Data section START

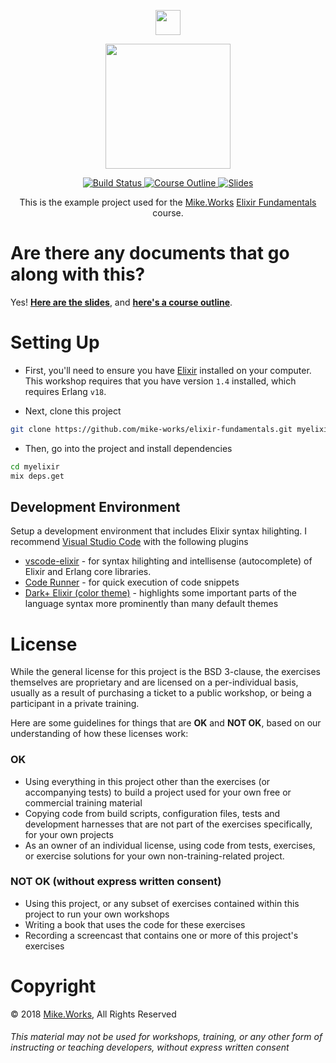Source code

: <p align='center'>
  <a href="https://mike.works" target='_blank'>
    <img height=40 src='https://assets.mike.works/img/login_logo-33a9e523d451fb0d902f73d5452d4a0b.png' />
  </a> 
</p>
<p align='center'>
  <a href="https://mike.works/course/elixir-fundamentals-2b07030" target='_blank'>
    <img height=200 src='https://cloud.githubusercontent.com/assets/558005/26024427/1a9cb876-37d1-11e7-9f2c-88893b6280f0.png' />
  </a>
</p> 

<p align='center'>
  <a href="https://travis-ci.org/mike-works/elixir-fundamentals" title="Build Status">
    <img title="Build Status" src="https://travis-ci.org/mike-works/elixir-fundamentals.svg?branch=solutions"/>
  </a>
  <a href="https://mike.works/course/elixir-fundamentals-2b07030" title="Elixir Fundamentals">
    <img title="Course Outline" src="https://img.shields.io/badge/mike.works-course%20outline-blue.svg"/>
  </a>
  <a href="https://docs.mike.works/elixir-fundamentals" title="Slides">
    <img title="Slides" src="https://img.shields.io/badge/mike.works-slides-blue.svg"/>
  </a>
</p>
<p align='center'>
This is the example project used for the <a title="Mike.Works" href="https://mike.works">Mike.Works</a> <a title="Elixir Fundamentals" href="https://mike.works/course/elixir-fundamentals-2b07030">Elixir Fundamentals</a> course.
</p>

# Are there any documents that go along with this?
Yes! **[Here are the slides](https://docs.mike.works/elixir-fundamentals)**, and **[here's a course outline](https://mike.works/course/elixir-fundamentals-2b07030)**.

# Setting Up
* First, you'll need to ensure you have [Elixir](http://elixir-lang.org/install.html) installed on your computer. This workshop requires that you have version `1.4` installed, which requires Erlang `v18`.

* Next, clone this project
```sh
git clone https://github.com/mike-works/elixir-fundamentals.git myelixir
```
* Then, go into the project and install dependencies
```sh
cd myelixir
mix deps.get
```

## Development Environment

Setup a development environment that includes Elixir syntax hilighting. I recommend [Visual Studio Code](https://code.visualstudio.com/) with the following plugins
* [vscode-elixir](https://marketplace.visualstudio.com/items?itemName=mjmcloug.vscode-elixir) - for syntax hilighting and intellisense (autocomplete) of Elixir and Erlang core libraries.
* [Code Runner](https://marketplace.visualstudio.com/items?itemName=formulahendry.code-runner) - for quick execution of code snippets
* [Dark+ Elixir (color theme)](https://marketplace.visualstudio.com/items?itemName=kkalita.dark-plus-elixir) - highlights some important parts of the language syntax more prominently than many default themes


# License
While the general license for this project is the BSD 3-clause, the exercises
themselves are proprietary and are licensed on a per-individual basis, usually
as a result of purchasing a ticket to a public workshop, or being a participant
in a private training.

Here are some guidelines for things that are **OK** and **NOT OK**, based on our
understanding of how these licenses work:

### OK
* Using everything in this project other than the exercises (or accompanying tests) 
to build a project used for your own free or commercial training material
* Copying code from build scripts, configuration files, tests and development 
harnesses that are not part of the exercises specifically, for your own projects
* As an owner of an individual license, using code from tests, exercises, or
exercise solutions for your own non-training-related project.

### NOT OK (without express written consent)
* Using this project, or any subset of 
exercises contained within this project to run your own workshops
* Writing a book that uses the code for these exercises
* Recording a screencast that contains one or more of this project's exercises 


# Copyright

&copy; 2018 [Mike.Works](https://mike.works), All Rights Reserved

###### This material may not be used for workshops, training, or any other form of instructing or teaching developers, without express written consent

Data section END
Data section START

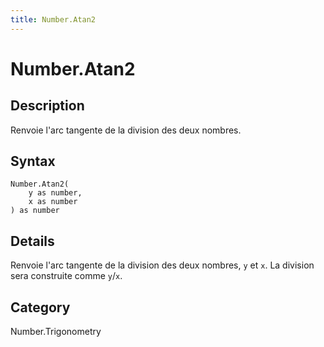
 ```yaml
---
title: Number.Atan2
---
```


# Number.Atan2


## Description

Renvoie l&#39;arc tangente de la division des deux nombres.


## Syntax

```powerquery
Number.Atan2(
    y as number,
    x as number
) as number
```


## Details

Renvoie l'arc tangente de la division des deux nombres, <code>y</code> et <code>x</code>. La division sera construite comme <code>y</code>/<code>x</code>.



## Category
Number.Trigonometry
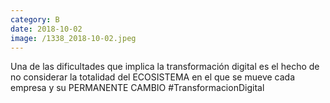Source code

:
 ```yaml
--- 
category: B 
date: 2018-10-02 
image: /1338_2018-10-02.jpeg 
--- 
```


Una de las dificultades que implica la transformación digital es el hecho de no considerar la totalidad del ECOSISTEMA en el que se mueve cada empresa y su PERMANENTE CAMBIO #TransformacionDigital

Data section END

◆ **Problem to work on**: What is the number of lines in the material above that include "express"? Answer with the number only.

◆ **Solution for this exercise**: 2